# [What to do]
Down to the final character, output the records below as they stand.

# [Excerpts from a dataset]
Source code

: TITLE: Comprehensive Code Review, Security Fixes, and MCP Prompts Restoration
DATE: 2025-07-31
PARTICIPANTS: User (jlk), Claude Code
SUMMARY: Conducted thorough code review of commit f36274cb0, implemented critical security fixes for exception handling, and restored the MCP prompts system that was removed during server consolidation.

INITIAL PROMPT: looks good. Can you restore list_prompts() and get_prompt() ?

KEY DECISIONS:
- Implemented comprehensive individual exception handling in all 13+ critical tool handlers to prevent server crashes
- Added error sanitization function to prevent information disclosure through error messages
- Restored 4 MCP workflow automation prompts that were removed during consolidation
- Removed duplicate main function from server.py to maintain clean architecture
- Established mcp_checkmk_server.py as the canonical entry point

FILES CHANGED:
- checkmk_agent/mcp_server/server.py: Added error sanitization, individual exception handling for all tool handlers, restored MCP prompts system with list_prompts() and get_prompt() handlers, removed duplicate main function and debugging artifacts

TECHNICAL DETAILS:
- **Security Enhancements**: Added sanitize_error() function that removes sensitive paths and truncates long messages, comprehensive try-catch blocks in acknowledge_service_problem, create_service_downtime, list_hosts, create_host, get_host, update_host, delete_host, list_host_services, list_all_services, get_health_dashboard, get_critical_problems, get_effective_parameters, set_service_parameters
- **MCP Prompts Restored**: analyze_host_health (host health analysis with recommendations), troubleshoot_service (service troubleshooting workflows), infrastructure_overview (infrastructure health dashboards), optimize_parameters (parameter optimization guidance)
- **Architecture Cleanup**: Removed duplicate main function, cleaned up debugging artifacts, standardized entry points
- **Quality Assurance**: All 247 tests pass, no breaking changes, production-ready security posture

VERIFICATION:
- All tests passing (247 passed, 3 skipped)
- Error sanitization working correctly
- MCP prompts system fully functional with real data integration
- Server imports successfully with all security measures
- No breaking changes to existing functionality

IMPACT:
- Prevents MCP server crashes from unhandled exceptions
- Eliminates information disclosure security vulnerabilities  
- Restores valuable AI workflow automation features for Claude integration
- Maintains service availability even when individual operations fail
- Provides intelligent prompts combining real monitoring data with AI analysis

# [Exercise answer]
Source code

: TITLE: Comprehensive Code Review, Security Fixes, and MCP Prompts Restoration
DATE: 2025-07-31
PARTICIPANTS: User (jlk), Claude Code
SUMMARY: Conducted thorough code review of commit f36274cb0, implemented critical security fixes for exception handling, and restored the MCP prompts system that was removed during server consolidation.

INITIAL PROMPT: looks good. Can you restore list_prompts() and get_prompt() ?

KEY DECISIONS:
- Implemented comprehensive individual exception handling in all 13+ critical tool handlers to prevent server crashes
- Added error sanitization function to prevent information disclosure through error messages
- Restored 4 MCP workflow automation prompts that were removed during consolidation
- Removed duplicate main function from server.py to maintain clean architecture
- Established mcp_checkmk_server.py as the canonical entry point

FILES CHANGED:
- checkmk_agent/mcp_server/server.py: Added error sanitization, individual exception handling for all tool handlers, restored MCP prompts system with list_prompts() and get_prompt() handlers, removed duplicate main function and debugging artifacts

TECHNICAL DETAILS:
- **Security Enhancements**: Added sanitize_error() function that removes sensitive paths and truncates long messages, comprehensive try-catch blocks in acknowledge_service_problem, create_service_downtime, list_hosts, create_host, get_host, update_host, delete_host, list_host_services, list_all_services, get_health_dashboard, get_critical_problems, get_effective_parameters, set_service_parameters
- **MCP Prompts Restored**: analyze_host_health (host health analysis with recommendations), troubleshoot_service (service troubleshooting workflows), infrastructure_overview (infrastructure health dashboards), optimize_parameters (parameter optimization guidance)
- **Architecture Cleanup**: Removed duplicate main function, cleaned up debugging artifacts, standardized entry points
- **Quality Assurance**: All 247 tests pass, no breaking changes, production-ready security posture

VERIFICATION:
- All tests passing (247 passed, 3 skipped)
- Error sanitization working correctly
- MCP prompts system fully functional with real data integration
- Server imports successfully with all security measures
- No breaking changes to existing functionality

IMPACT:
- Prevents MCP server crashes from unhandled exceptions
- Eliminates information disclosure security vulnerabilities  
- Restores valuable AI workflow automation features for Claude integration
- Maintains service availability even when individual operations fail
- Provides intelligent prompts combining real monitoring data with AI analysis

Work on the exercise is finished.